Zoning “is a law that organizes how land may be used” through regulations that “set limits on how a property owner may use land (rather than requiring them to use it in a particular way).” The Zoning Resolution in New York has fourteen articles and ten appendices, which provide supplemental information, and which constitute the text where the contentious technicalities were to be found. Each of the buildings in “Billionaire’s Row” has its own peculiar way in which their crystallization came into being but because the land available in that specific neighborhood is scarce and only small lots are still available, they all have in common the slim and very tall proportions. Here we find the origin of their peculiar form.
Among the tricks developers used to turn these wonders into a reality were to look for loopholes in the zoning regulations of the New York Department of City Planning. The most appalling maneuverings are the escapes and skillful means they utilize, a puzzle-like scheme developed to access air rights opening a previously nonexistent legal space. The developers had to concentrate on finagling with the city regulating body and its controlling laws.
To build very high, developers looked to find ways of tinkering with the city's zoning and planning directives, and craftily searched the surroundings for opportunities to acquire the air rights from adjoining properties. These in turn would have to give up their rights for posterity to build higher in exchange for monetary gains. The air space above a property was converted into an exchange of capital value for the benefit of those with the means to acquire it, an effort that in some cases took years of study and negotiation.

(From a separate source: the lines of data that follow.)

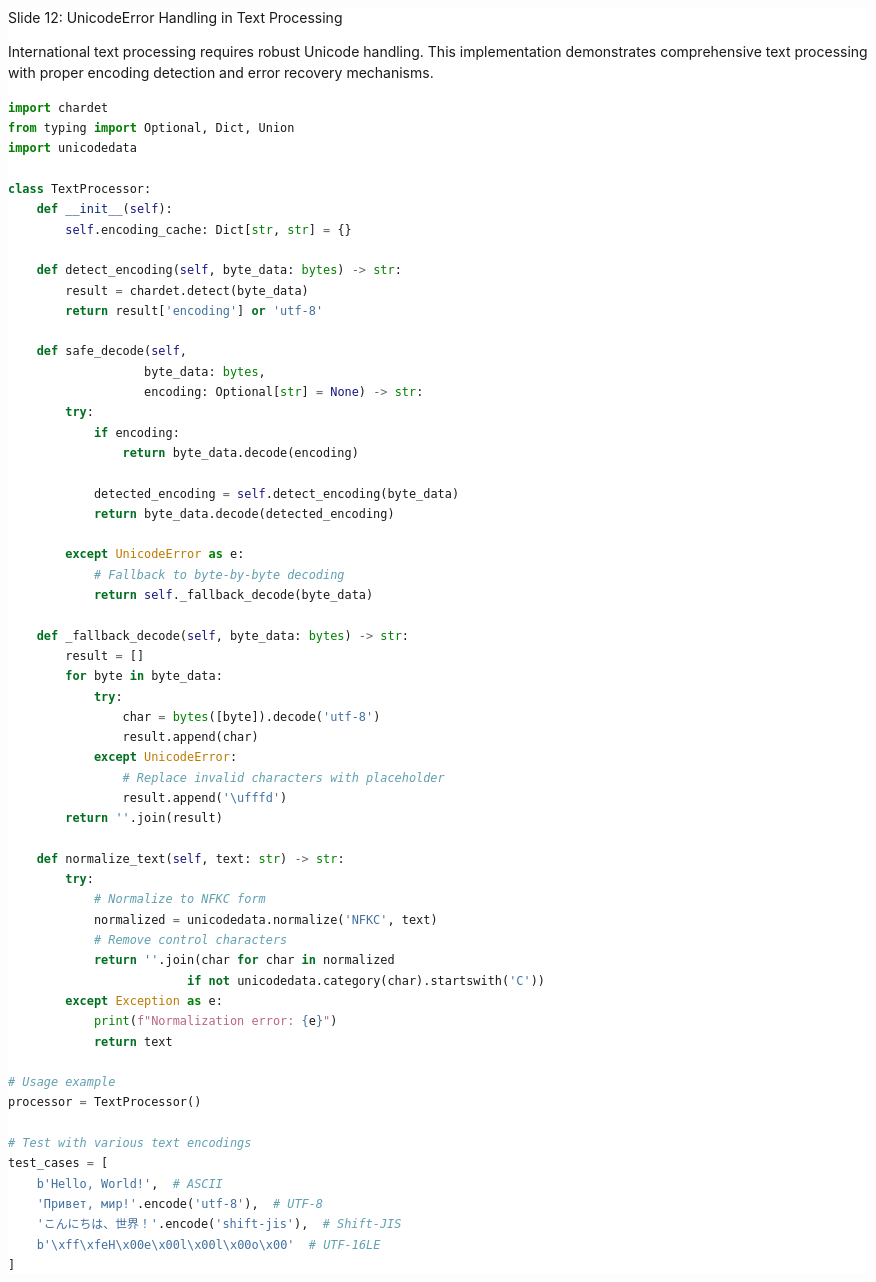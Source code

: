 Slide 12: UnicodeError Handling in Text Processing

International text processing requires robust Unicode handling. This implementation demonstrates comprehensive text processing with proper encoding detection and error recovery mechanisms.

```python
import chardet
from typing import Optional, Dict, Union
import unicodedata

class TextProcessor:
    def __init__(self):
        self.encoding_cache: Dict[str, str] = {}
        
    def detect_encoding(self, byte_data: bytes) -> str:
        result = chardet.detect(byte_data)
        return result['encoding'] or 'utf-8'
        
    def safe_decode(self, 
                   byte_data: bytes, 
                   encoding: Optional[str] = None) -> str:
        try:
            if encoding:
                return byte_data.decode(encoding)
                
            detected_encoding = self.detect_encoding(byte_data)
            return byte_data.decode(detected_encoding)
            
        except UnicodeError as e:
            # Fallback to byte-by-byte decoding
            return self._fallback_decode(byte_data)
            
    def _fallback_decode(self, byte_data: bytes) -> str:
        result = []
        for byte in byte_data:
            try:
                char = bytes([byte]).decode('utf-8')
                result.append(char)
            except UnicodeError:
                # Replace invalid characters with placeholder
                result.append('\ufffd')
        return ''.join(result)
        
    def normalize_text(self, text: str) -> str:
        try:
            # Normalize to NFKC form
            normalized = unicodedata.normalize('NFKC', text)
            # Remove control characters
            return ''.join(char for char in normalized 
                         if not unicodedata.category(char).startswith('C'))
        except Exception as e:
            print(f"Normalization error: {e}")
            return text

# Usage example
processor = TextProcessor()

# Test with various text encodings
test_cases = [
    b'Hello, World!',  # ASCII
    'Привет, мир!'.encode('utf-8'),  # UTF-8
    'こんにちは、世界！'.encode('shift-jis'),  # Shift-JIS
    b'\xff\xfeH\x00e\x00l\x00l\x00o\x00'  # UTF-16LE
]

```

The concept of buying and selling “air rights” is a difficult one for laypeople to comprehend. However, this concept is deeply rooted in our society since the Romans declared “[to] whomever the soils belong, he owns also the sky,” and according to law professor Martin A. Schwartz it was incorporated in the 17th century into the common laws in England and the United States. In modern times this precept began to be challenged with air travel, restricting landowners’ air rights to non-navigable airspace. Then the creation of multi-owner structures added to the confusion. Nowadays it is unclear if the transfers of airspace can be divorced from surface ownership and normally it needs some sort of legal warrant to be conceded. However, the transfer of air rights has become more habitual and tends to be more feasible in urban areas and especially in densely populated cities. City municipalities have been using them to pay for things they find difficult to fund such as maintenance of landmark buildings and low-income housing. But one aspect that deter their use is their cost and timing to process the requests. It is an unaffordable process for ordinary citizens and an opportunity to shine for the international super-rich.
Intimating a sort of magic in the gleaming tower of 111 E 57th Street at night, L'Observatoire International, the company in charge of the lighting design, stated on its website that the illumination "evokes jewelry and will shimmer down the cladding of this very feminine and graceful tower." To a certain extent, all the edifices in Billionaire's Row share the sylphlike delicacy and innocence suggested in these lines. However, standing tall in the city's skyline, the towers radiate in great contrast with the obscure way they came into existence. The emergence of these residential buildings in Uptown Manhattan was afforded by some New York developers' machinations, imagination, and cunning. To clear the tight pathways of the articles of the zoning regulations of New York City, they shuffled them until exhaustion to make the obelisk-like buildings a reality.